The Monument Course at Troon North

Posted on: December 19th, 2011 by Peter Kessler No Comments

I’ve had a chance to play a good number of Tom Weiskopf tracks and every one is a sheer delight and not in a predictable way, which is good.  One of the special characteristics of Tom’s courses is that you get the sense you could shoot your best round ever on one of them.  Or your worst.  And like every other of his courses, Monument reminds that apart from the playing of the game,  a golf course can be a beautiful place to be.

The trouble is of course to your right and left, not in front of you, so if you keep your ball in front of you and hit some greens in regulation, you will have makable birdie putts.  Weiskopf believes in birdie putts, holeable birdie putts!

And he believes in greens that are open in front and give you a chance to run your ball up or face chips that present fascinating problems, all of them resolvable.  And he believes in drivable par 4’s.

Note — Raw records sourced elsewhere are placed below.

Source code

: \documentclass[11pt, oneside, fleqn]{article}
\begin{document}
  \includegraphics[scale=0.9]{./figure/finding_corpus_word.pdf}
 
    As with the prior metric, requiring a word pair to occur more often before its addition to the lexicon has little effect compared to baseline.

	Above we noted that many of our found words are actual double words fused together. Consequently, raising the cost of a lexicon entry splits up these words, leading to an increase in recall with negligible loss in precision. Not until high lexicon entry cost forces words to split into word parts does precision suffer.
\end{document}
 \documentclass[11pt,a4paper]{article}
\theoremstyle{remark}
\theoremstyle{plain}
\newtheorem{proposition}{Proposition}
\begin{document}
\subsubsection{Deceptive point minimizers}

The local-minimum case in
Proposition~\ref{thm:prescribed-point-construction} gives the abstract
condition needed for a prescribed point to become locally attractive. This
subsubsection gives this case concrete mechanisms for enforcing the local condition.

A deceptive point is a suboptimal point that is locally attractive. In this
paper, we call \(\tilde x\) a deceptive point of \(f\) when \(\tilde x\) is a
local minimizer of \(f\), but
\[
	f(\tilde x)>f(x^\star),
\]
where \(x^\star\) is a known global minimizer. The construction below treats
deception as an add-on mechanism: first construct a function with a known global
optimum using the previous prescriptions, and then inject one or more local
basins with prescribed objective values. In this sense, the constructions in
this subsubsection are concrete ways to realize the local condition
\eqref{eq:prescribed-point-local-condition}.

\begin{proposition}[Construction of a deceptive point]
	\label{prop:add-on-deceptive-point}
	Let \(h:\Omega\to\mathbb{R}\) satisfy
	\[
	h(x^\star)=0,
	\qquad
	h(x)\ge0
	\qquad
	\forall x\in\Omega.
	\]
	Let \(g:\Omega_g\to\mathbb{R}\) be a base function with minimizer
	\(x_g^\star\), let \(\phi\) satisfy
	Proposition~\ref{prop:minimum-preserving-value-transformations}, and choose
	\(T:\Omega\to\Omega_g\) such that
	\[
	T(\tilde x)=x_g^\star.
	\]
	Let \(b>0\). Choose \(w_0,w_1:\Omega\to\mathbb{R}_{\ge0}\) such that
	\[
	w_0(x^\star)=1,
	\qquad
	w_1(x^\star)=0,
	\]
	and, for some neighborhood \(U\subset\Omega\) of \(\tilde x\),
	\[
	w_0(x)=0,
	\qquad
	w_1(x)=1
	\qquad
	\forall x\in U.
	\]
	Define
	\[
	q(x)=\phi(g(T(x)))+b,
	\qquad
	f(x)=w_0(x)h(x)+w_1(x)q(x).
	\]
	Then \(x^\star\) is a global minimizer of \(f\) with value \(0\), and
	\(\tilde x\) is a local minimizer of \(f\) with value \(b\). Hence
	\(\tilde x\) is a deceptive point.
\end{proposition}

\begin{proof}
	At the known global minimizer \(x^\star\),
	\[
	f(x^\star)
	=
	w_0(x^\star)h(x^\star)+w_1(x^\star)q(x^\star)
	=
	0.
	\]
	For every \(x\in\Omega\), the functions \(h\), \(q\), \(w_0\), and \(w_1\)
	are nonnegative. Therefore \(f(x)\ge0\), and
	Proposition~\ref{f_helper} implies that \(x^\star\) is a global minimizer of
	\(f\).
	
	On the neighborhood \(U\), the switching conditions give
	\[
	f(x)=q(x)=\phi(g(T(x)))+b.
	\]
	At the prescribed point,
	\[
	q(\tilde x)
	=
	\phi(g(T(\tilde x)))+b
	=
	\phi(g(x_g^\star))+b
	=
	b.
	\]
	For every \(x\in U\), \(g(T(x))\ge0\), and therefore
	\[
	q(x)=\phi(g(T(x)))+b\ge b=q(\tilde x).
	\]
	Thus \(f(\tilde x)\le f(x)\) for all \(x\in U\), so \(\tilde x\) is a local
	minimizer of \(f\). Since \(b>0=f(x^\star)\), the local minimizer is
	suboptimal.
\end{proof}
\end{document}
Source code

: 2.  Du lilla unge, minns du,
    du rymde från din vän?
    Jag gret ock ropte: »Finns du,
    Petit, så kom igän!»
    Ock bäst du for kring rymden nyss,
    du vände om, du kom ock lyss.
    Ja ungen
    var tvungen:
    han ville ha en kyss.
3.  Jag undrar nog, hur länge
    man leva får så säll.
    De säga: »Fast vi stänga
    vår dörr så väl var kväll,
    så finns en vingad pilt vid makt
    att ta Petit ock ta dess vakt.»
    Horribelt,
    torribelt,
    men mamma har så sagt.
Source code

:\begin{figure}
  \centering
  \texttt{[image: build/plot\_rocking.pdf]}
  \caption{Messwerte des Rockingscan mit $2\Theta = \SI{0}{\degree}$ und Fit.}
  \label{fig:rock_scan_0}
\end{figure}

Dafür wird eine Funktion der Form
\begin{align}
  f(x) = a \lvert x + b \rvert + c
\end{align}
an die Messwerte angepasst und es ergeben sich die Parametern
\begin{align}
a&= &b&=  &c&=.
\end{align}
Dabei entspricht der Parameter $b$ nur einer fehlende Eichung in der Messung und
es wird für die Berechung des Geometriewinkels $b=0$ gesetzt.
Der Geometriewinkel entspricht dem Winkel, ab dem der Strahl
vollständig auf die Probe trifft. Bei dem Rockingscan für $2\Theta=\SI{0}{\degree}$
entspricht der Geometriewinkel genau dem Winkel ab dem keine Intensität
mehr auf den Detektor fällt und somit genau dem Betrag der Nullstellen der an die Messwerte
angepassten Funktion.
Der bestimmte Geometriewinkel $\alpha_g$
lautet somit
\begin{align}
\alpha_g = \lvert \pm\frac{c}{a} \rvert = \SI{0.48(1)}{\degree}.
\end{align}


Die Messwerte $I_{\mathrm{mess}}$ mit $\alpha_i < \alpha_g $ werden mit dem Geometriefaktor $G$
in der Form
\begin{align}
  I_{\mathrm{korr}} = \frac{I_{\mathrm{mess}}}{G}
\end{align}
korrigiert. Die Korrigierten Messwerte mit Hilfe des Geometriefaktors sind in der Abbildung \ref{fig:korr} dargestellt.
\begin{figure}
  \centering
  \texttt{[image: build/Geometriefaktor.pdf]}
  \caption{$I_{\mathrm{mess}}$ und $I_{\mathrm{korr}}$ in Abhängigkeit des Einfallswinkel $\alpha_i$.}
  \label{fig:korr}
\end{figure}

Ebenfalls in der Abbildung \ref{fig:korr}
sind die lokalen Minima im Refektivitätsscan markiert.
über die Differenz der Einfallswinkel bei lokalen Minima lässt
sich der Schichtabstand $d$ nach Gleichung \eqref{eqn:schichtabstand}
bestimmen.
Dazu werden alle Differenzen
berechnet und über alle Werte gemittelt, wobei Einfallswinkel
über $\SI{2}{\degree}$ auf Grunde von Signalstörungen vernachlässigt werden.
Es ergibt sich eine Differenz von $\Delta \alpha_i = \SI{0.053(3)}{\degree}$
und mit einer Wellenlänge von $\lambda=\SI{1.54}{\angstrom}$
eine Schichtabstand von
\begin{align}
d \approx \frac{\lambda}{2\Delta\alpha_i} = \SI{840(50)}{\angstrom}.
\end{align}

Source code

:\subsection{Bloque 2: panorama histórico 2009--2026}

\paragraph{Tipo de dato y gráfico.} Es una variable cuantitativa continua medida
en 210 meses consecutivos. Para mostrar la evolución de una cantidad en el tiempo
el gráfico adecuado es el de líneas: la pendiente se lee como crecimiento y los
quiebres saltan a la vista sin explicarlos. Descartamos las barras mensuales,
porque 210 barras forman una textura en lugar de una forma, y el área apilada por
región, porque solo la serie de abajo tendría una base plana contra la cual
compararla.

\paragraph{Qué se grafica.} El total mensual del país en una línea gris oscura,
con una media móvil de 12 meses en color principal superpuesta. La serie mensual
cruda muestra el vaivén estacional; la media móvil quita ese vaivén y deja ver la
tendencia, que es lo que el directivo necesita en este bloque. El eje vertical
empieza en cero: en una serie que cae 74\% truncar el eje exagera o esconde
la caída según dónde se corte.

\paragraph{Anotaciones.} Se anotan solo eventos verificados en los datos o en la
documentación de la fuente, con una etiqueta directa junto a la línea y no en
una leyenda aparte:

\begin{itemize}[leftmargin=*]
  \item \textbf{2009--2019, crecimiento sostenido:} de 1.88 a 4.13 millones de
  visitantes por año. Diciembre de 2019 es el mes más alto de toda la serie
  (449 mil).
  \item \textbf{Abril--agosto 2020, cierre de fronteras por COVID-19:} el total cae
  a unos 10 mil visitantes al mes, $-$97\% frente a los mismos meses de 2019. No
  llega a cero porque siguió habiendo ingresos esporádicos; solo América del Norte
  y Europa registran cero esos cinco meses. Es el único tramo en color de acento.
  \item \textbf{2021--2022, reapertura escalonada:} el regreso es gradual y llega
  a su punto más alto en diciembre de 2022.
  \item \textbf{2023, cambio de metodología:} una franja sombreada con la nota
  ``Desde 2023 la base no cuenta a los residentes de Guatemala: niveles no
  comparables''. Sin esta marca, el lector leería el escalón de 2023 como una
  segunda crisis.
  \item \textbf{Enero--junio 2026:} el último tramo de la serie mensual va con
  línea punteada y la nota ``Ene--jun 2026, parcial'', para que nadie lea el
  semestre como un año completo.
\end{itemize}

Now drivable par 4’s means drivable if you are very long and very straight.  If you are a 240 hitter then you lay up to the fattest portion of the fairway possible to be sure of a pitch of the easiest variety in theory, but short pitches can be treacherous if you misjudge distance or trajectory.

Playing the Monument Course with it’s generous scoring nature, I’m reminded of what legendary designer AW Tillinghast said about a course that no one had broken par on.  “What’s wrong with it?” he asked.

In the case of The Monument Course at Troon North, nothing.  Nothing at all.